==== DATA TO PROCESS ====

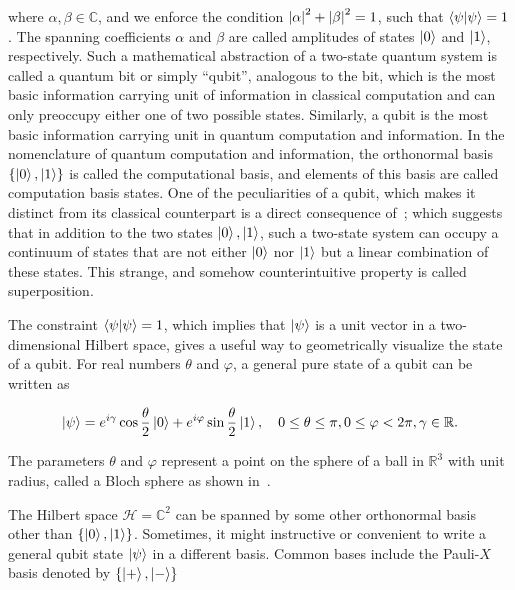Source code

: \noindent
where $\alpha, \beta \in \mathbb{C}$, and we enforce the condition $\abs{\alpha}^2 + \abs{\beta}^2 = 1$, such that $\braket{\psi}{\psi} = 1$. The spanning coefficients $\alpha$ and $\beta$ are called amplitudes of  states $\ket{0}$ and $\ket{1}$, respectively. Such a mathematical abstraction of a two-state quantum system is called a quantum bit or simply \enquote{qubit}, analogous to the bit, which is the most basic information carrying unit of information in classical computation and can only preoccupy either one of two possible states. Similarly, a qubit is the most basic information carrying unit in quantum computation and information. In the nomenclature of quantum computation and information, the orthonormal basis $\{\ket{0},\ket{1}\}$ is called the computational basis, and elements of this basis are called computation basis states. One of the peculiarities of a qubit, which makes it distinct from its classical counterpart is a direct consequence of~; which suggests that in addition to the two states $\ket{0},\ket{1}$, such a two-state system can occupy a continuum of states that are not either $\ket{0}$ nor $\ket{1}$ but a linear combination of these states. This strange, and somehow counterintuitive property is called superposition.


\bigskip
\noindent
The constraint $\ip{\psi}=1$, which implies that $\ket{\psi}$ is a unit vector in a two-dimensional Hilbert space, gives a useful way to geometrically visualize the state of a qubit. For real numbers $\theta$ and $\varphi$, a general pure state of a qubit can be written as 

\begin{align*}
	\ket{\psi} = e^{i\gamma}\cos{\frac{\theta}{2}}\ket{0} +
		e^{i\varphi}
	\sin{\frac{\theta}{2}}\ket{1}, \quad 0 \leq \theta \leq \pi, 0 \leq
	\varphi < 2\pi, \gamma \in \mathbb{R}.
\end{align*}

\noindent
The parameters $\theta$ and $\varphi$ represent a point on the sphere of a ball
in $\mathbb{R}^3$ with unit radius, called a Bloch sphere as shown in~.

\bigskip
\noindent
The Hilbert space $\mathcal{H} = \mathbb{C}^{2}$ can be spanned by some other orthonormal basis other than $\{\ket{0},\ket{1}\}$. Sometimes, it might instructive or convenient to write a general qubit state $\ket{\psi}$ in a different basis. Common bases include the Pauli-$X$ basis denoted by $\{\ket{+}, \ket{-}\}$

====

● **WHAT TO WORK ON**
Each line of the data that holds the word "state" should be copied.

● **RESULT**
where $\alpha, \beta \in \mathbb{C}$, and we enforce the condition $\abs{\alpha}^2 + \abs{\beta}^2 = 1$, such that $\braket{\psi}{\psi} = 1$. The spanning coefficients $\alpha$ and $\beta$ are called amplitudes of  states $\ket{0}$ and $\ket{1}$, respectively. Such a mathematical abstraction of a two-state quantum system is called a quantum bit or simply \enquote{qubit}, analogous to the bit, which is the most basic information carrying unit of information in classical computation and can only preoccupy either one of two possible states. Similarly, a qubit is the most basic information carrying unit in quantum computation and information. In the nomenclature of quantum computation and information, the orthonormal basis $\{\ket{0},\ket{1}\}$ is called the computational basis, and elements of this basis are called computation basis states. One of the peculiarities of a qubit, which makes it distinct from its classical counterpart is a direct consequence of~; which suggests that in addition to the two states $\ket{0},\ket{1}$, such a two-state system can occupy a continuum of states that are not either $\ket{0}$ nor $\ket{1}$ but a linear combination of these states. This strange, and somehow counterintuitive property is called superposition.
The constraint $\ip{\psi}=1$, which implies that $\ket{\psi}$ is a unit vector in a two-dimensional Hilbert space, gives a useful way to geometrically visualize the state of a qubit. For real numbers $\theta$ and $\varphi$, a general pure state of a qubit can be written as 
The Hilbert space $\mathcal{H} = \mathbb{C}^{2}$ can be spanned by some other orthonormal basis other than $\{\ket{0},\ket{1}\}$. Sometimes, it might instructive or convenient to write a general qubit state $\ket{\psi}$ in a different basis. Common bases include the Pauli-$X$ basis denoted by $\{\ket{+}, \ket{-}\}$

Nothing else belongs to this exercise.